To test our hypothesis, we worked with Canary and two of their employer clients who have Grant Circle relief funds. Employees at both organizations were sent an email encouraging them to donate to their respective Grant Circles. All employees were randomized into one of two conditions:

  1. Half of employees received the email the day of their payday (on a Friday)

  2. The other half of employees received the email the Monday before their Friday payday.

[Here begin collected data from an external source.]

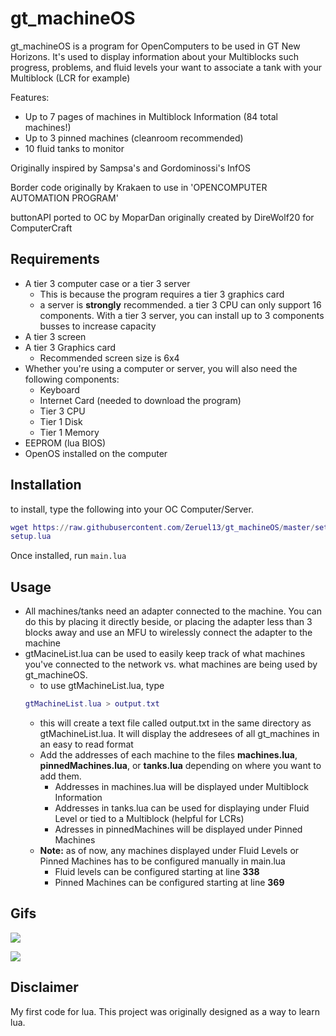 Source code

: # gt_machineOS
gt_machineOS is a program for OpenComputers to be used in GT New Horizons. It's used to display information about your Multiblocks such progress, problems, and fluid levels your want to associate a tank with your Multiblock (LCR for example)

Features:
- Up to 7 pages of machines in Multiblock Information (84 total machines!)
- Up to 3 pinned machines (cleanroom recommended)
- 10 fluid tanks to monitor

Originally inspired by Sampsa's and Gordominossi's InfOS

Border code originally by Krakaen to use in 'OPENCOMPUTER AUTOMATION PROGRAM'

buttonAPI ported to OC by MoparDan originally created by DireWolf20 for ComputerCraft

## Requirements
- A tier 3 computer case or a tier 3 server
    - This is because the program requires a tier 3 graphics card
    - a server is **strongly** recommended. a tier 3 CPU can only support 16 components. With a tier 3 server, you can install up to 3 components busses to increase      capacity
- A tier 3 screen 
- A tier 3 Graphics card
    - Recommended screen size is 6x4
- Whether you're using a computer or server, you will also need the following components:
    - Keyboard
    - Internet Card (needed to download the program)
    - Tier 3 CPU
    - Tier 1 Disk
    - Tier 1 Memory
- EEPROM (lua BIOS)
- OpenOS installed on the computer



## Installation
 to install, type the following into your OC Computer/Server. 

```lua
wget https://raw.githubusercontent.com/Zeruel13/gt_machineOS/master/setup.lua -f
setup.lua
```
Once installed, run
```main.lua```

## Usage
- All machines/tanks need an adapter connected to the machine. You can do this by placing it directly beside, or placing the adapter less than 3 blocks away and use an MFU to wirelessly connect the adapter to the machine
- gtMacineList.lua can be used to easily keep track of what machines you've connected to the network vs. what machines are being used by gt_machineOS. 
    - to use gtMachineList.lua, type
    ```lua
    gtMachineList.lua > output.txt
    ```
    - this will create a text file called output.txt in the same directory as gtMachineList.lua. It will display the addresees of all gt_machines in an easy to read format 
    - Add the addresses of each machine to the files **machines.lua**, **pinnedMachines.lua**, or **tanks.lua** depending on where you want to add them. 
        - Addresses in machines.lua will be displayed under Multiblock Information
        - Addresses in tanks.lua can be used for displaying under Fluid Level or tied to a Multiblock (helpful for LCRs)
        - Adresses in pinnedMachines will be displayed under Pinned Machines
   - **Note:** as of now, any machines displayed under Fluid Levels or Pinned Machines has to be configured manually in main.lua
        - Fluid levels can be configured starting at line **338**
        - Pinned Machines can be configured starting at line **369**


## Gifs
![](Display.gif)

![](Page.gif)

## Disclaimer
My first code for lua. This project was originally designed as a way to learn lua.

Every employee received the same email, which was designed with many of the same behavioral science insights applied to the Grant Circle donation page. If they opened and clicked the main call to action within the email, participants were redirected to the Grant Circle donation page. In the five days following receipt of the email, we tracked the number and size of all donations.

Results

This experiment concluded active data collection in October of 2020. The email was sent to a total of 1,515 employees across two employers with Grant Circle relief funds. Due to data limitations, we only had access to email open and click rates for one employer. Interestingly, we found that the employees who received the email on payday (Friday) were significantly more likely to open the email, compared to those who received the email on Monday: 33.7% vs 13.3%. While we didn’t have data on when employees opened emails, we wonder whether they were opened on Friday or over the weekend, since many of the employees in our sample are not office workers who spend their days in front of a computer.

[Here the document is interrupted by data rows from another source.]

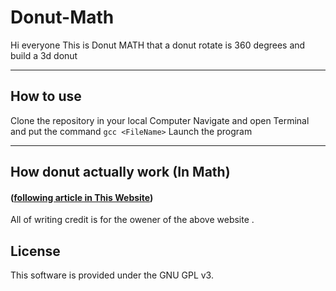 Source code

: # Donut-Math

Hi everyone This is Donut MATH that a donut rotate is 360 degrees and build a 3d donut 

---------------
## How to use

Clone the repository in your local Computer 
Navigate and open Terminal and put the command ```gcc <FileName>```
Launch the program

------------------

## How donut actually work (In Math)
#### ([following article in This Website](https://www.a1k0n.net/2011/07/20/donut-math.html))
All of writing credit is for the owener of the above website .


## License
This software is provided under the GNU GPL v3.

In total, 16 employees (or 1% of our sample) donated within five days of receiving the email. Because few donations were made, we were unable to draw any conclusions around our hypothesis. It’s possible so few donations were made for several reasons, including:

  1. Employees who would normally be able to donate were struggling themselves due to COVID-19;

  2. Workers might generally have email and donation solicitation fatigue;

  3. The email wasn’t connected to a particular milestone in time (such as Giving Tuesday or receiving a bonus), so it’s possible the timing felt arbitrary for potential donors.

While we cannot know for certain what the cause of the low response was, we do know that:

  1. Email open and click rates are generally low;

  2. We did receive a handful of donations after the five-day window, suggesting that our window may have been too small; and

  3. A subsequent Giving Tuesday campaign generated higher donation volume.